EnterpriseDB is at one extreme. It hired a number of the top PostgreSQL developers, and is widely credited in the industry for major enhancements in PostgreSQL 8.3. Look in the future for EnterpriseDB to be less “The Oracle-compatible database company” and more “The PostgreSQL company that offers great features, including Oracle compatibility.”
Vertica is at the other pole. I still have the impression that Vertica emulates PostgreSQL to gain various tool compatibility benefits. But upon checking I learned, to my surprise, that Vertica uses no actual PostgreSQL code whatsoever.

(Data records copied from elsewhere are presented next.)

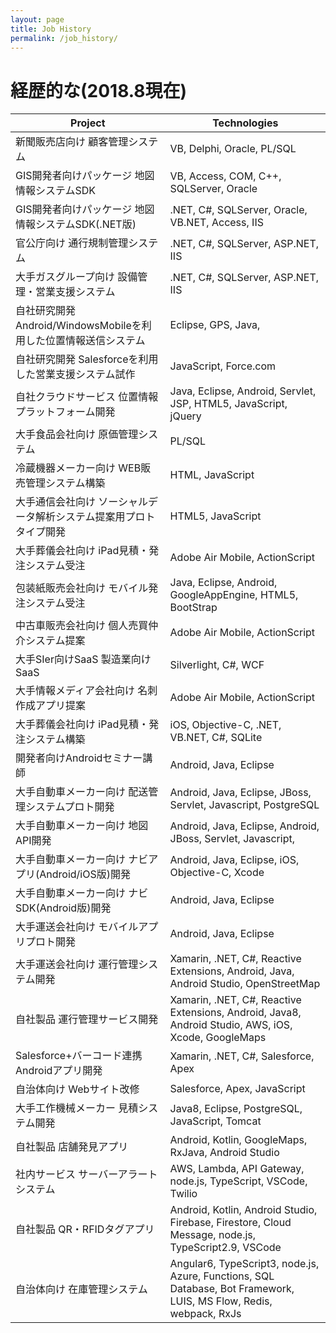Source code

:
 ```yaml
---
layout: page
title: Job History
permalink: /job_history/
---
```


# 経歴的な(2018.8現在)

| Project                                                             | Technologies                                                                                                       |
|---------------------------------------------------------------------|--------------------------------------------------------------------------------------------------------------------|
| 新聞販売店向け 顧客管理システム                                     | VB, Delphi, Oracle, PL/SQL                                                                                         |
| GIS開発者向けパッケージ 地図情報システムSDK                         | VB, Access, COM, C++, SQLServer, Oracle                                                                            |
| GIS開発者向けパッケージ 地図情報システムSDK(.NET版)                 | .NET, C#, SQLServer, Oracle, VB.NET, Access, IIS                                                                   |
| 官公庁向け 通行規制管理システム                                     | .NET, C#, SQLServer, ASP.NET, IIS                                                                                  |
| 大手ガスグループ向け 設備管理・営業支援システム                     | .NET, C#, SQLServer, ASP.NET, IIS                                                                                  |
| 自社研究開発 Android/WindowsMobileを利用した位置情報送信システム    | Eclipse, GPS, Java,                                                                                                |
| 自社研究開発 Salesforceを利用した営業支援システム試作               | JavaScript, Force.com                                                                                              |
| 自社クラウドサービス 位置情報プラットフォーム開発                   | Java, Eclipse, Android, Servlet, JSP, HTML5, JavaScript, jQuery                                                    |
| 大手食品会社向け 原価管理システム                                   | PL/SQL                                                                                                             |
| 冷蔵機器メーカー向け WEB販売管理システム構築                        | HTML, JavaScript                                                                                                   |
| 大手通信会社向け ソーシャルデータ解析システム提案用プロトタイプ開発 | HTML5, JavaScript                                                                                                  |
| 大手葬儀会社向け iPad見積・発注システム受注                         | Adobe Air Mobile, ActionScript                                                                                     |
| 包装紙販売会社向け モバイル発注システム受注                         | Java, Eclipse, Android, GoogleAppEngine, HTML5, BootStrap                                                          |
| 中古車販売会社向け 個人売買仲介システム提案                         | Adobe Air Mobile, ActionScript                                                                                     |
| 大手SIer向けSaaS 製造業向けSaaS                                     | Silverlight, C#, WCF                                                                                               |
| 大手情報メディア会社向け 名刺作成アプリ提案                         | Adobe Air Mobile, ActionScript                                                                                     |
| 大手葬儀会社向け iPad見積・発注システム構築                         | iOS, Objective-C, .NET, VB.NET, C#, SQLite                                                                         |
| 開発者向けAndroidセミナー講師                                       | Android, Java, Eclipse                                                                                             |
| 大手自動車メーカー向け 配送管理システムプロト開発                   | Android, Java, Eclipse, JBoss, Servlet, Javascript, PostgreSQL                                                     |
| 大手自動車メーカー向け 地図API開発                                  | Android, Java, Eclipse, Android, JBoss, Servlet, Javascript,                                                       |
| 大手自動車メーカー向け ナビアプリ(Android/iOS版)開発                | Android, Java, Eclipse, iOS, Objective-C, Xcode                                                                    |
| 大手自動車メーカー向け ナビSDK(Android版)開発                       | Android, Java, Eclipse                                                                                             |
| 大手運送会社向け モバイルアプリプロト開発                           | Android, Java, Eclipse                                                                                             |
| 大手運送会社向け 運行管理システム開発                               | Xamarin, .NET, C#, Reactive Extensions, Android, Java, Android Studio, OpenStreetMap                               |
| 自社製品 運行管理サービス開発                                       | Xamarin, .NET, C#, Reactive Extensions, Android, Java8, Android Studio, AWS, iOS, Xcode, GoogleMaps                |
| Salesforce+バーコード連携 Androidアプリ開発                         | Xamarin, .NET, C#, Salesforce, Apex                                                                                |
| 自治体向け Webサイト改修                                            | Salesforce, Apex, JavaScript                                                                                       |
| 大手工作機械メーカー 見積システム開発                               | Java8, Eclipse, PostgreSQL, JavaScript, Tomcat                                                                     |
| 自社製品 店舗発見アプリ                                             | Android, Kotlin, GoogleMaps, RxJava, Android Studio                                                                |
| 社内サービス サーバーアラートシステム                               | AWS, Lambda, API Gateway, node.js, TypeScript, VSCode, Twilio                                                      |
| 自社製品 QR・RFIDタグアプリ                                         | Android, Kotlin, Android Studio, Firebase, Firestore, Cloud Message, node.js, TypeScript2.9, VSCode                |
| 自治体向け 在庫管理システム                                         | Angular6, TypeScript3, node.js, Azure, Functions, SQL Database, Bot Framework, LUIS, MS Flow, Redis, webpack, RxJs |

Greenplum is somewhere in between. Greenplum started from PostgreSQL, and said it was supporting something open source called Bizgres. But Seth Grimes calls Greenplum’s commitment to Bizgres into serious question. But then, given how silent Greenplum has been recently (some PR around an investment round excepted), I’m not sure what to think of anything I previously heard from the company.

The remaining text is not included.